RALEIGH, N.C. (WNCN) — If you look one way at North Carolina’s spending on education, it ranks 48th in the nation.

Factor in a few other numbers, and it drops into dead last.

Taken together, those two measures provide a sobering look at education spending in the state, and the national report that produced them is credible and must be taken seriously, the leader of the Hunt Institute told CBS 17 News.

The report from the Education Law Center gave North Carolina two Fs and a C in its annual “Making the Grade” overview of states’ funding of schools.

It was the topic of discussion earlier this week when the leader of the advocacy group Public School Forum in North Carolina wondered how a state that could be picked as the best in the nation for business spends so relatively little on education.

And another expert in the field — Dr. Javaid Siddiqi, the institute’s president and CEO, and a former Virginia Secretary of Education — says of state leaders: “Certainly, they’re paying attention to being No. 48.”

“That’s not a place where anybody aspires to finish,” Siddiqi said. “I think from a state government or governor’s office, the legislature, they certainly have to take great stock in that report and figure out what can we do?”

The most recent report includes data from the 2019-20 academic year that was disrupted by the onset of the COVID-19 pandemic, which led schools to shut down in favor of virtual learning. It looks only at spending at the state and local level, and leaves out COVID relief funding and other federal funding.

“The pandemic’s effect on schools and students is a long-term challenge that requires long-term solutions,” said David Sciarra, the report’s co-author and the executive director of the New Jersey-based advocacy group.

“The temporary balm provided by federal Covid relief funding does not erase the underlying, pre-pandemic disparities in school funding documented in this report.”

The report revolves around one question — How fair is school funding in each state? — and is made up of three components.

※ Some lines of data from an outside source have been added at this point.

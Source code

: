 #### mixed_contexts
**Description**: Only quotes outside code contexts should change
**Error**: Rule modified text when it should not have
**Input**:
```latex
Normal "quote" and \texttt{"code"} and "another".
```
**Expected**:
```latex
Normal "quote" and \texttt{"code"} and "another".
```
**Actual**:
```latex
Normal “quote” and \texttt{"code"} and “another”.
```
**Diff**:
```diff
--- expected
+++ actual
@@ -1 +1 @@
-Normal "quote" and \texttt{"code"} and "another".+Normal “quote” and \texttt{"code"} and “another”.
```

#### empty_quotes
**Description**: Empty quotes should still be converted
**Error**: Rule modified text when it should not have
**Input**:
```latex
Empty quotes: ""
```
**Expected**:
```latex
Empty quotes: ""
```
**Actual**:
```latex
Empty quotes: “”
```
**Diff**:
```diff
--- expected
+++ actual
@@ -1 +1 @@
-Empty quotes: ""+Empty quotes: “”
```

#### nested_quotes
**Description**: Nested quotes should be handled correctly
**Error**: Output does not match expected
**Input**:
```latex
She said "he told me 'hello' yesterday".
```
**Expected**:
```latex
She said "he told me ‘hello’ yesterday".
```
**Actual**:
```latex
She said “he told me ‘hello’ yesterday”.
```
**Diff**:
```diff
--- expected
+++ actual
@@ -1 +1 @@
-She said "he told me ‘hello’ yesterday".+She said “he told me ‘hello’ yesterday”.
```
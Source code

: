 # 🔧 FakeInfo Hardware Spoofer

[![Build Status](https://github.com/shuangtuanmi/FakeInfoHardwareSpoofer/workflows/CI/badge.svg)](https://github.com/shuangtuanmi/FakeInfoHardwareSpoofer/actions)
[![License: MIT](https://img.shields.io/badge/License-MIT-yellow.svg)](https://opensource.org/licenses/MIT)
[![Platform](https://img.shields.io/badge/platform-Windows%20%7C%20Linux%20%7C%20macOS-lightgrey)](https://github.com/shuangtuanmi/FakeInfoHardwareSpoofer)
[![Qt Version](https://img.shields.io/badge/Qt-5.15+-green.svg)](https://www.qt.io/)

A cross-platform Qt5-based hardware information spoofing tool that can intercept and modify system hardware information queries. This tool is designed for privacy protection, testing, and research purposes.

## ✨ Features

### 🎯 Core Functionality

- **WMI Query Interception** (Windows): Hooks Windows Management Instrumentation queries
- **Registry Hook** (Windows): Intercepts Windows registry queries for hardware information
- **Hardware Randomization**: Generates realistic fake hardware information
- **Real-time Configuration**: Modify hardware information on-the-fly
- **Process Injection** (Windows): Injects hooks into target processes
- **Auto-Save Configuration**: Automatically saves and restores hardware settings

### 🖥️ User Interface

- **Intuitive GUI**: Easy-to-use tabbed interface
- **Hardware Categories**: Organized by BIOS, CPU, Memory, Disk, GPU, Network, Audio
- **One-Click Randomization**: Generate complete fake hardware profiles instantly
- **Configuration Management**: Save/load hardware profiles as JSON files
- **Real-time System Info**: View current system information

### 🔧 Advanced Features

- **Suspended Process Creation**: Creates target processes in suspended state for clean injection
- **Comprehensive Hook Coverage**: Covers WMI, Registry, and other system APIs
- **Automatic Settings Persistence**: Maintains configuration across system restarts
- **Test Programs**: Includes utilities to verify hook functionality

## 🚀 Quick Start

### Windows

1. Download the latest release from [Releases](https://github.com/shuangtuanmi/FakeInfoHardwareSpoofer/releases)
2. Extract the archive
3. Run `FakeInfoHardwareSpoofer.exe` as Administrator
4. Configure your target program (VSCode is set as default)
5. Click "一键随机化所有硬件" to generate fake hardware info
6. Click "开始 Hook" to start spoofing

  • The Funding Level is determined by dividing state and local revenue by student enrollment. This is where North Carolina ranks 48th, spending $10,791 per pupil — that’s $4,655 below the national average — and received an F. When adjusted for inflation, that’s about $1,300 less per student than it spent in 2008.
  • The Funding Distribution measures the difference in per-student funding between high-poverty and low-poverty districts. This is the measure in which North Carolina is doing the best, with a 5 percent difference earning the state a C grade.
  • The Funding Effort measures preschool and K-12 spending as a percentage of state wealth — i.e., its gross domestic product. North Carolina comes in dead last in this measure because it spends just 2.3 percent of its GDP on education, earning another F.

Of course, there’s an obvious solution — to spend more.

The General Assembly allocated $11.3 billion for public instruction in the 2022-23 fiscal year, according to budget documents.

But there has to be more to it than that, and Siddiqi says there’s no easy fix.

“There’s no silver bullet that’s going to get us from (No.) 48 to one,” he said. “So we have to come up with a strategy.”

He says that plan should include conversations with local school boards across the state to find out their specific needs and problems. And it is important for districts to have what he called funding flexibility, to look at what is and isn’t working.

“That’s why it’s critical that our lawmakers are getting access to data and hearing from local leaders that are implementing these types of programs, or these policies that have potentially that have cost implications,” Siddiqi said.